Infidel Film Review


Having heard of the film “Infidel” I was sure it would be one of comedy and tolerance. I was then incensed to hear David Baddiel, writer of the film talking to the audience prior to the showing, describing it as one for Muslims and Jews and “all the Christians can **** off.” How is that for tolerance?

This is a Christian country and as Christians we have welcomed those of different faiths. Please help me to understand why it is acceptable to tell Christians to **** off?  If I stood up and told Muslims or Jews to **** off, I would have a riot on my hands. I am incandescent with rage that in my own country, as a Christian, I am being ridiculed and sworn at.

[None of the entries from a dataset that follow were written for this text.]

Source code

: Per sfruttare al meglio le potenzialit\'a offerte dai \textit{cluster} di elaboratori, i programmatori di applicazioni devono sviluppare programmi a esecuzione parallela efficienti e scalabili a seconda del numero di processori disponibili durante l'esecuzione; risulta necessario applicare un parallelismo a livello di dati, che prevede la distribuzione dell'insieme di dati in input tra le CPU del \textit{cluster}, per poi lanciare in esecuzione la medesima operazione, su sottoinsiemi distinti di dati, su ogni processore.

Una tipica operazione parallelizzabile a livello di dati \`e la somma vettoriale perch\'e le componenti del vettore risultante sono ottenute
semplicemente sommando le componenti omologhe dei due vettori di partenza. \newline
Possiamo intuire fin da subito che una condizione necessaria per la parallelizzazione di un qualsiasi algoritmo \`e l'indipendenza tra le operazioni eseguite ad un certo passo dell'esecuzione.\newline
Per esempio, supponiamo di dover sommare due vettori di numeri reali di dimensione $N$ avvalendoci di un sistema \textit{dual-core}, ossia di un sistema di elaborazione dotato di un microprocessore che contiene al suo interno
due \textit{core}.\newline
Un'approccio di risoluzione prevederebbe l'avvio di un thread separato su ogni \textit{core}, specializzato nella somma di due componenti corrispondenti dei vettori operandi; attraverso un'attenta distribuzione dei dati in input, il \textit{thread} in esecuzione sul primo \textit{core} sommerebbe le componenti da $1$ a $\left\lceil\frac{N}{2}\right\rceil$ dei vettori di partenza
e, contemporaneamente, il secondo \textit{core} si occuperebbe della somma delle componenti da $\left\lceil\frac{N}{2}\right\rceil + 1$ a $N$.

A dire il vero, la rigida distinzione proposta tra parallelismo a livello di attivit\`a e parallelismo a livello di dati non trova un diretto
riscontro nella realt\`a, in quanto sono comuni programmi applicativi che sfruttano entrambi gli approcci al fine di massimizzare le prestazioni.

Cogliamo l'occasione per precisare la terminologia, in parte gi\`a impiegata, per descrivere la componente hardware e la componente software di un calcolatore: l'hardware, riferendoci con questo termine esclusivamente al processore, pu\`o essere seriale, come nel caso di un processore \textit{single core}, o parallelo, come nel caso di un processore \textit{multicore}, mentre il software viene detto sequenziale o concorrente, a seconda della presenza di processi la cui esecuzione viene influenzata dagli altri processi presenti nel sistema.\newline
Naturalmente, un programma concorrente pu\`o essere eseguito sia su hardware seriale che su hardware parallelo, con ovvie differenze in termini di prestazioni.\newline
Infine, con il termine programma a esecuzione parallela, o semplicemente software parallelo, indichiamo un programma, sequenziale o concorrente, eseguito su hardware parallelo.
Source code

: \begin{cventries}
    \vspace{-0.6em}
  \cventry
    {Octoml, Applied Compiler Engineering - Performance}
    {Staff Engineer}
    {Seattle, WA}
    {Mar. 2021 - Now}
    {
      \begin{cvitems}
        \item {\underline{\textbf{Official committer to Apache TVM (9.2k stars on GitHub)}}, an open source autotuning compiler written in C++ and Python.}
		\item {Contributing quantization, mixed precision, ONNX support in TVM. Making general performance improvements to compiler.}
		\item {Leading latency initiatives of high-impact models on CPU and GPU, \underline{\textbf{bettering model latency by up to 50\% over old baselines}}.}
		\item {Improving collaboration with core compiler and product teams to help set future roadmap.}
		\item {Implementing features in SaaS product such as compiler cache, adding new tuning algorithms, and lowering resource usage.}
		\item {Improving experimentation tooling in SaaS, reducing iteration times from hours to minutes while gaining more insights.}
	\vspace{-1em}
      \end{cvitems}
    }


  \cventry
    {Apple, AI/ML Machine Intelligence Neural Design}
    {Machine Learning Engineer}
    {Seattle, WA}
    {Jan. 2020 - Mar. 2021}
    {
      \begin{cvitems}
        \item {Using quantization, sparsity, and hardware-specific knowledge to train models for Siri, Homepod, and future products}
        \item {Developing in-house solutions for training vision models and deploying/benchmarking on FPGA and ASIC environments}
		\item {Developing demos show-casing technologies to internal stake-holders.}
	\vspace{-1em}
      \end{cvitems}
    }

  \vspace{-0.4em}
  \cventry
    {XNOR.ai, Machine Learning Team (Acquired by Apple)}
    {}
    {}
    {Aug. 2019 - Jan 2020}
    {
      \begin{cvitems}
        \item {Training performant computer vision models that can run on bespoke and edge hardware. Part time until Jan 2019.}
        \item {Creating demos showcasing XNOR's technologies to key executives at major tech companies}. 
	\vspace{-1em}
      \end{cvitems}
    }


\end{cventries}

I do not expect anything to come of this because as always British forbearance and the Christian acceptance of which I am so proud will mean comments such as that which David Baddiel made will be allowed in order to support freedom of speech and the human rights of non-British citizens.

Upon approaching David Baddiel after the showing of the film, his only reply was: “I’m a comedian, that’s what I do”. When the Prophet Mohammad was depicted in a newspaper cartoon, there was rioting and demonstrations across the Muslim world causing 100 deaths. All of which was accepted as freedom of speech. When Christianity is mocked, it is funny and we are supposed to accept that.

Where are my rights as a Christian in this country?

Why is my religion not respected by those of different faiths?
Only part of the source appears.